START Exercise material
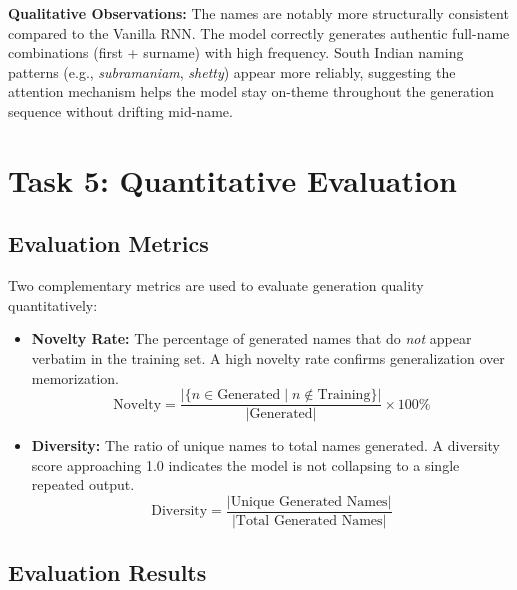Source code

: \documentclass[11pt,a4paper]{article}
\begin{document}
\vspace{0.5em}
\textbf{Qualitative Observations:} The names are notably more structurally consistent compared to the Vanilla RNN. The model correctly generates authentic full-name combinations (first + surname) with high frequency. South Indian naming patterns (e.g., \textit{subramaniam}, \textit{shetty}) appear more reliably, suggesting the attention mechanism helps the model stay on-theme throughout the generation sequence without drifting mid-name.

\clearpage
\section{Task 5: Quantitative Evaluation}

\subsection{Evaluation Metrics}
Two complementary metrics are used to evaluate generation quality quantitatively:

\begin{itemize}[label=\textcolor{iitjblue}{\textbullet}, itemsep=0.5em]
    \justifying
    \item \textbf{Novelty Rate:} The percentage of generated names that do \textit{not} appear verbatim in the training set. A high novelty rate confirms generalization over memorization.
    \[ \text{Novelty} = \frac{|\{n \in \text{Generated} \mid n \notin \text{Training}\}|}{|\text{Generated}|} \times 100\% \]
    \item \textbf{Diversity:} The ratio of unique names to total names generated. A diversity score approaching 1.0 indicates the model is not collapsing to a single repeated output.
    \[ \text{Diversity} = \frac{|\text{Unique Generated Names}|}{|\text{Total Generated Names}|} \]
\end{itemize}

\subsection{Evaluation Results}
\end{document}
END Exercise material
Wherever the string "high" occurs in the entries, copy that whole line.

> [Solved exercise]
\textbf{Qualitative Observations:} The names are notably more structurally consistent compared to the Vanilla RNN. The model correctly generates authentic full-name combinations (first + surname) with high frequency. South Indian naming patterns (e.g., \textit{subramaniam}, \textit{shetty}) appear more reliably, suggesting the attention mechanism helps the model stay on-theme throughout the generation sequence without drifting mid-name.
    \item \textbf{Novelty Rate:} The percentage of generated names that do \textit{not} appear verbatim in the training set. A high novelty rate confirms generalization over memorization.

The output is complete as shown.